La grange de Dorigny est le théâtre de l’université de Lausanne. Un beau lieu, avec une salle très agréable, où nous avons déjà vu deux spectacles plutôt intéressants, mais pas chroniqués ici. Ce troisième spectacle s’appelle Les océanographes. Dans un décor de piles de papier, évoquant tout aussi bien les fonds marins que le bureau d’une universitaire, le spectacle met en scène tout d’abord Anita Conti, première femme océanographe, présentée comme un personnage plein de verve et d’esprit, un peu cabotin, observatrice très fine du travail des hommes en mer. Elle a voyagé plusieurs mois à bord d’un terre-neuva, le Bois rose, munie d’une caméra 16mm couleurs, et elle a rapporté des pages et des images d’observations fascinantes, poissons, tripes de poissons et marins.

« Le capitaine est debout 18 heures par jour.
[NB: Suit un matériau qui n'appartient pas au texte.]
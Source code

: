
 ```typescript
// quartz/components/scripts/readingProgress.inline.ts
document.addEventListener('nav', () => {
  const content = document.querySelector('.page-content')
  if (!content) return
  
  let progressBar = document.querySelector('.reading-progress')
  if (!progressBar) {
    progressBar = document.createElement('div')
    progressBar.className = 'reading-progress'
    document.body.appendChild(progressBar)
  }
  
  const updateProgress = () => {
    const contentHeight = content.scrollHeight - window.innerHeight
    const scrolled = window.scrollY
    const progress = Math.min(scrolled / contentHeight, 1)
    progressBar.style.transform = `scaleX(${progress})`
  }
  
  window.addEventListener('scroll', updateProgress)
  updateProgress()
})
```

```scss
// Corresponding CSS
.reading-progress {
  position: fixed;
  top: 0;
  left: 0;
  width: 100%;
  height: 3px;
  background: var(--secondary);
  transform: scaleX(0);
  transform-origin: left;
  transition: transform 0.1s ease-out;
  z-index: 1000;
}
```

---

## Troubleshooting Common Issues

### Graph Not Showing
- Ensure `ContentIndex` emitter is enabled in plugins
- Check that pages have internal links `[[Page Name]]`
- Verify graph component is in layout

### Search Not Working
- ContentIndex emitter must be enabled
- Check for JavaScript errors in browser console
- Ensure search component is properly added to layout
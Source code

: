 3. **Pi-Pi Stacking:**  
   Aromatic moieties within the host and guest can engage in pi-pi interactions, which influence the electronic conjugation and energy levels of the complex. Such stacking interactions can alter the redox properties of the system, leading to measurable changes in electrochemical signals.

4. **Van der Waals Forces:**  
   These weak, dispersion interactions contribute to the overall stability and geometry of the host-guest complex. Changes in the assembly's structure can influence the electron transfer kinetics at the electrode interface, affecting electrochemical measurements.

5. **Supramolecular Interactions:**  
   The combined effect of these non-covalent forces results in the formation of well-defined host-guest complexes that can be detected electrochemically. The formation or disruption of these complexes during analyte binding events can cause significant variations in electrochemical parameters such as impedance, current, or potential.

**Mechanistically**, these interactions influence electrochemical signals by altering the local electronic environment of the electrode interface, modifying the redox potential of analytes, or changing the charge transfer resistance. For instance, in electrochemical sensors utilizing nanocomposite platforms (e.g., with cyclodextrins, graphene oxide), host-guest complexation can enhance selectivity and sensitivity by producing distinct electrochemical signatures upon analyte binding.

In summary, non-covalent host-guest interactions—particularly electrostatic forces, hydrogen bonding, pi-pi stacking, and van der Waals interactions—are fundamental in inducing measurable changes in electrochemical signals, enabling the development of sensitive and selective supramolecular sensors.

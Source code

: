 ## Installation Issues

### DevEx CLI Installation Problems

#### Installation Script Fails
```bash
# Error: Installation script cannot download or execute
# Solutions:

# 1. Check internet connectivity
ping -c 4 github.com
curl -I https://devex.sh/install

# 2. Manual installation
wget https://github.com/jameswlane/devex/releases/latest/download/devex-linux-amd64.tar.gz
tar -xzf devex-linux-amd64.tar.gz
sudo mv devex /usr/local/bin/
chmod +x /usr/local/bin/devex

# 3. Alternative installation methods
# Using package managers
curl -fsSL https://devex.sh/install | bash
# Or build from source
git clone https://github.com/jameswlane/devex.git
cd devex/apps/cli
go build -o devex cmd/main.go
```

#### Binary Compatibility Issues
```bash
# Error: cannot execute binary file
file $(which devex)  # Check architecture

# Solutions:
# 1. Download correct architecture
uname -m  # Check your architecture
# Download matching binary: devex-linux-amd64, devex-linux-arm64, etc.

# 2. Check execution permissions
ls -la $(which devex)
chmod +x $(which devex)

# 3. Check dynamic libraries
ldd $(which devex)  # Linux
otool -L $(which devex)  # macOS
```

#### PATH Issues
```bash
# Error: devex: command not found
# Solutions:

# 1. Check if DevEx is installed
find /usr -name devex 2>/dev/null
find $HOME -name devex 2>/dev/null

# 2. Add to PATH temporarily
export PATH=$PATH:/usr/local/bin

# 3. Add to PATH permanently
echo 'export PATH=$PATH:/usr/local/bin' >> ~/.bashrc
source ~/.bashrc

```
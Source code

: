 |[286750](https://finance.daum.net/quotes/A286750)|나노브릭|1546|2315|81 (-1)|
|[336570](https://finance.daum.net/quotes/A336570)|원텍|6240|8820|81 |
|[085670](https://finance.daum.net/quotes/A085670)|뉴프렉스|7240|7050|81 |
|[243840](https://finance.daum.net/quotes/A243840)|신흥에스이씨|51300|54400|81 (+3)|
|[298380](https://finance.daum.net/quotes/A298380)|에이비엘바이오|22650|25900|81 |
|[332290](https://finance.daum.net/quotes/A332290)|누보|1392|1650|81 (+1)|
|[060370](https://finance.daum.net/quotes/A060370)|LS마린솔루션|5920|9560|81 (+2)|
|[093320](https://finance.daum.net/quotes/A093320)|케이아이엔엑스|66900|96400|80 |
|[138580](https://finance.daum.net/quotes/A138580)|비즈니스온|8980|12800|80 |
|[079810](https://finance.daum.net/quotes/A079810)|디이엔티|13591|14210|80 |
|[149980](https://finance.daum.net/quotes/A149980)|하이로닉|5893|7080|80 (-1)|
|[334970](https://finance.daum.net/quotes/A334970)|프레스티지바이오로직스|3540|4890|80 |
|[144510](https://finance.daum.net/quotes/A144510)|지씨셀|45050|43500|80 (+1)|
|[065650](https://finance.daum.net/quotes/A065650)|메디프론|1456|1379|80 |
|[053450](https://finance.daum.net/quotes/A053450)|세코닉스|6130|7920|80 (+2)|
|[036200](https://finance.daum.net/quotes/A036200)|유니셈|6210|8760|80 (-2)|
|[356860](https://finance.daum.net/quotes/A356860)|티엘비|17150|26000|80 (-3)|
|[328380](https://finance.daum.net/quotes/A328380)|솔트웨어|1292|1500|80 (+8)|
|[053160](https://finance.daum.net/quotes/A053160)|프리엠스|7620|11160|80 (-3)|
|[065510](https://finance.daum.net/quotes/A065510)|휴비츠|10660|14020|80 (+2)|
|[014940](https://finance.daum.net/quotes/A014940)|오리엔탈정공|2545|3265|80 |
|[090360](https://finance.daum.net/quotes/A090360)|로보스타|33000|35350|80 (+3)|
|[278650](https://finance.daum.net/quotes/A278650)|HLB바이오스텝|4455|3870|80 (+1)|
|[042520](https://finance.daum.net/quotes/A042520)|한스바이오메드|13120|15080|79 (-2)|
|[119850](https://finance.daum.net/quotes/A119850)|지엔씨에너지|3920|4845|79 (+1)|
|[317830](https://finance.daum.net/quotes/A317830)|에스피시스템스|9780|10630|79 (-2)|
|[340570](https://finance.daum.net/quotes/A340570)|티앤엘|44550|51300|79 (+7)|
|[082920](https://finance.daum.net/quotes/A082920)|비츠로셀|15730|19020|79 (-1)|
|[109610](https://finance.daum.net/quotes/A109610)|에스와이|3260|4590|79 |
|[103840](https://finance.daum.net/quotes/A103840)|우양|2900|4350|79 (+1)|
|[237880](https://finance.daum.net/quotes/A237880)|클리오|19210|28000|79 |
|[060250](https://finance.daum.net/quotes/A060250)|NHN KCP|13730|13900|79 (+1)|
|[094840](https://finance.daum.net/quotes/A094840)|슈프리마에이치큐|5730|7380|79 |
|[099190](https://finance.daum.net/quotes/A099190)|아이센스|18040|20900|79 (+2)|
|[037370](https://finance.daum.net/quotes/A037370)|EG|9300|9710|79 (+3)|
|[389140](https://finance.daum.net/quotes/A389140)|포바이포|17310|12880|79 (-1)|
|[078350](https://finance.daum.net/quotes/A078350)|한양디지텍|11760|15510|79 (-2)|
Il regarde les hommes. Un homme qui n’est pas regardé est perdu. Pire, il est mort. » (citation de mémoire)

Suivent des projections d’images incroyables tournées par Conti.

La seconde partie du spectacle restitue les propose de deux autres scientifiques, plus modernes, toutes deux aussi utilisant des images venues du fond des océans.

Si, théâtralement, le spectacle était un peu figé, malgré un décor magnifique, il permet une grande plongée dans ce sujet des fonds marins, et, de manière plus générale, dans ce que c’est que le travail scientifique, comment on le fait, comment il nous prend et nous obsède, femmes comme hommes. En cela, et par ses explications sur le rôle de l’image dans le travail scientifique, Océanographes est une pièce tout à fait passionnante.

Petite note intéressante : ce spectacle, mettant en scène des femmes scientifiques, a une équipe créative (presque ?) entièrement féminine.

La vie de Galilée – à la comédie française

Les lectreurs.rices de ces billets l’auront compris, ici, on aime bien le théâtre et en particulier la comédie française. L’auteur de ces lignes a un principe : quand on va voir du spectacle vivant, on aimera environ une fois sur deux. Nous sommes allés deux soirs de suite au théâtre, la première fois pour voir Gabriel, et c’était bien. La deuxième fois pour voir La vie de Galilée, de Berthold Brecht. Et bien c’était l’autre fois sur deux.

La vie de Galilée, notre première pièce de Brecht au théâtre, parle donc, spoiler alert, de la vie de Galilée, présenté comme un type plein d’idées, aimant la science, les mathématiques, sa famille, manger et dormir. Le sujet est quand même assez intéressant.

La mise en scène d’Eric Ruf, le boss de la Comédie, est pleine de pognon. 23 acteurs sur scène, décors énormes et compliqués, costumes de Christian Lacroix.

Nous avons tenu 1h30 et sommes partis à l’entracte. C’était pompeux, didactique, ennuyeux, pesant, sans intérêt.  Plein de blablabla et de trucs ridicules et embarrassants pour les acteurs et actrices sur scène.

Il y a un paquet d’années, on avait vu le Tartuffe, mis en scène par l’administratrice de l’époque de la CF. C’était plein de décors et d’acteurs et c’était nul. Il doit y avoir une malédiction liée aux mises en scène du chef…

La critique est toutefois flatteuse. Moi, j’ai l’impression d’avoir vu une pièce pour bourgeois. Pas mon truc.